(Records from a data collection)

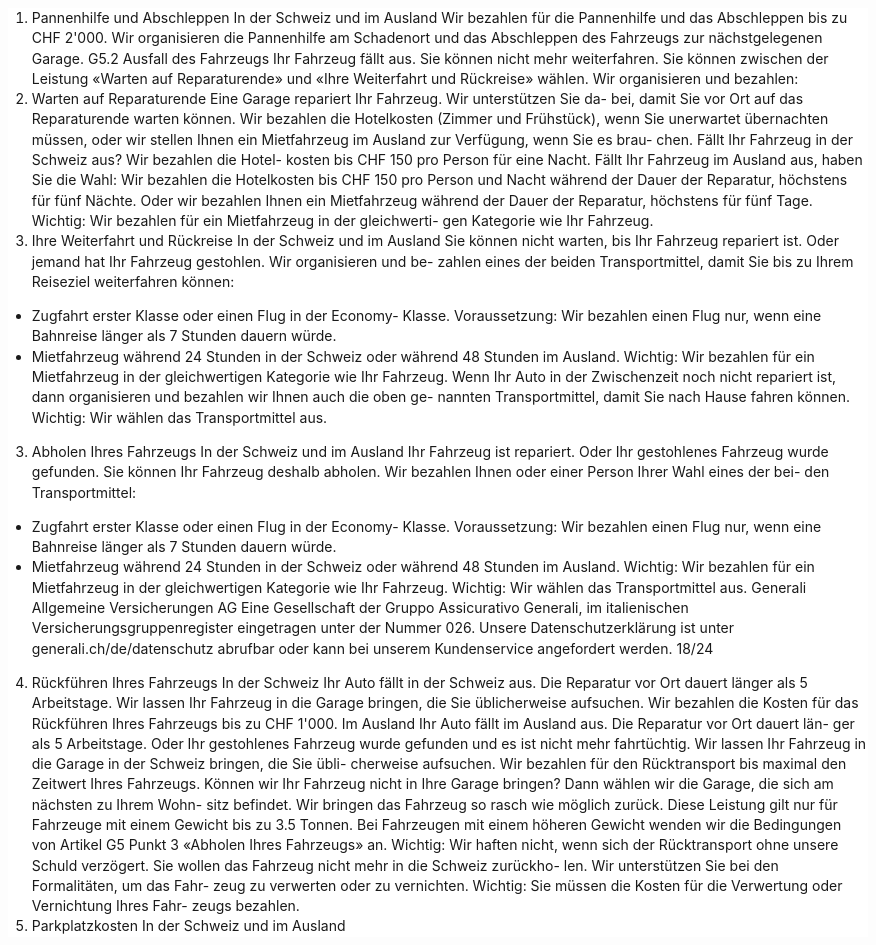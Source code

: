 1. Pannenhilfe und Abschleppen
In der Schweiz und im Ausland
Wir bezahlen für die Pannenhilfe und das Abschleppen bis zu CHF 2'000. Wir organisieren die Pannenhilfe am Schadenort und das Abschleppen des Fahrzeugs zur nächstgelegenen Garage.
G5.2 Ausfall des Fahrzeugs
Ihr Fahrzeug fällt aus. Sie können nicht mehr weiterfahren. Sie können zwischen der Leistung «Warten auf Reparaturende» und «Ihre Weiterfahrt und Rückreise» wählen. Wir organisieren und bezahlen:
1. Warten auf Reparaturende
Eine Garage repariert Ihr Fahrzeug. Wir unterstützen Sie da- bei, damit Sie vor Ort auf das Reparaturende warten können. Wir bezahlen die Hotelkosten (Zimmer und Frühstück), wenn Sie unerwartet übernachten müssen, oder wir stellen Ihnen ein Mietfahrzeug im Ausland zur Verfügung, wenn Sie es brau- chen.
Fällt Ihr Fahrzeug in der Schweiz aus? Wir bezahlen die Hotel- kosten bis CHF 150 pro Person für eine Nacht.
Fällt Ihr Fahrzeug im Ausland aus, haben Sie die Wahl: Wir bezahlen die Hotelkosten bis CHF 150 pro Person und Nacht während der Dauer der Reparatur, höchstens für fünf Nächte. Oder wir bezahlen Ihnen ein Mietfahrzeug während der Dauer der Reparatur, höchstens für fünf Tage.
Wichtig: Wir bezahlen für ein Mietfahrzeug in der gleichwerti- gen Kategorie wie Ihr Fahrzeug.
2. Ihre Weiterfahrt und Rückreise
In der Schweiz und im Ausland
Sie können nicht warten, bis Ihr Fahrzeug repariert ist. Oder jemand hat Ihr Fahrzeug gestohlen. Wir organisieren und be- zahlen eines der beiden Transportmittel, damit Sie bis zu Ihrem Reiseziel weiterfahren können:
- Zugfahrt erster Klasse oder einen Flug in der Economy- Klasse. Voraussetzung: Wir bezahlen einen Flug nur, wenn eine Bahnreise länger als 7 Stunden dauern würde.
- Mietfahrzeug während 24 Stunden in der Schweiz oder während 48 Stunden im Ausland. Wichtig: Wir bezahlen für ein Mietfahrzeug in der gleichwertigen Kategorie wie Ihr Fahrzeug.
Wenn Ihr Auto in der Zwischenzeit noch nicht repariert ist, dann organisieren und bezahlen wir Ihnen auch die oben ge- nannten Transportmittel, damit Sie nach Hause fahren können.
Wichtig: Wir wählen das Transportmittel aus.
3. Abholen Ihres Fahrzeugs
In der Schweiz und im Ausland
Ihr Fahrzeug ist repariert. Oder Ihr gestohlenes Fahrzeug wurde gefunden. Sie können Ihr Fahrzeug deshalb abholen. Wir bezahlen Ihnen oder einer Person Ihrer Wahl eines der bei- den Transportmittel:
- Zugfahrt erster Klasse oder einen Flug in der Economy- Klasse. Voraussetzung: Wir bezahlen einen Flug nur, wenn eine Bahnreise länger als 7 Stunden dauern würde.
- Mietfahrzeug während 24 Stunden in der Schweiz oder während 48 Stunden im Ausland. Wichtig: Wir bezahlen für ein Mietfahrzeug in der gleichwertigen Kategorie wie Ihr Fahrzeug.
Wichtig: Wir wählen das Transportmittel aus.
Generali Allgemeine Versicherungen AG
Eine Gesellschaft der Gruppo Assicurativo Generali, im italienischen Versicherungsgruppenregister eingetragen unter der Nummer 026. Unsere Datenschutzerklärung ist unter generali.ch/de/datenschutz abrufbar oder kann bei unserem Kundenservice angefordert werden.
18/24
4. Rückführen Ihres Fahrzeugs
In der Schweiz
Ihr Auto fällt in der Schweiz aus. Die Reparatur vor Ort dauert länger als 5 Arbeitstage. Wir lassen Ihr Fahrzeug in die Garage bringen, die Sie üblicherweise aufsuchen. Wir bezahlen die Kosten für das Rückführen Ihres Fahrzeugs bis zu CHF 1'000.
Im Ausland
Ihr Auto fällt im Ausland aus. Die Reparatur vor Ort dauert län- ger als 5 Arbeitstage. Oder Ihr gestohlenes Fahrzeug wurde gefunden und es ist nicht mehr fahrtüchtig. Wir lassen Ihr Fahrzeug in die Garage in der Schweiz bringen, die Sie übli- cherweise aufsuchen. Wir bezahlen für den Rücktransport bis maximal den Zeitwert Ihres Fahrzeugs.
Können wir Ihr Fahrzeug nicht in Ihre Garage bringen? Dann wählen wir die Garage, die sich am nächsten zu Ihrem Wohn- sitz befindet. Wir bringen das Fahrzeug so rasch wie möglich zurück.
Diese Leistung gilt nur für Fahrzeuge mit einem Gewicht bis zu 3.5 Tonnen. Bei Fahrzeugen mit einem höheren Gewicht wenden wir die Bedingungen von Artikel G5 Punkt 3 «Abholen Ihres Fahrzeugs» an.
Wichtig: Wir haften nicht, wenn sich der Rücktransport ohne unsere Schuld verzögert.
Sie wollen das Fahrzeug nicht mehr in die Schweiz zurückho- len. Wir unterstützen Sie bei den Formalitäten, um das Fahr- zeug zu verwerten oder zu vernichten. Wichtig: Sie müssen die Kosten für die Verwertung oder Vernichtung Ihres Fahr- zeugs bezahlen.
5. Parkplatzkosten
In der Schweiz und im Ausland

WHAT THIS TASK INVOLVES: Wherever a line in the entries above holds "Ihrem", copy that line.

EXERCISE ANSWER:
Sie können nicht warten, bis Ihr Fahrzeug repariert ist. Oder jemand hat Ihr Fahrzeug gestohlen. Wir organisieren und be- zahlen eines der beiden Transportmittel, damit Sie bis zu Ihrem Reiseziel weiterfahren können:
Können wir Ihr Fahrzeug nicht in Ihre Garage bringen? Dann wählen wir die Garage, die sich am nächsten zu Ihrem Wohn- sitz befindet. Wir bringen das Fahrzeug so rasch wie möglich zurück.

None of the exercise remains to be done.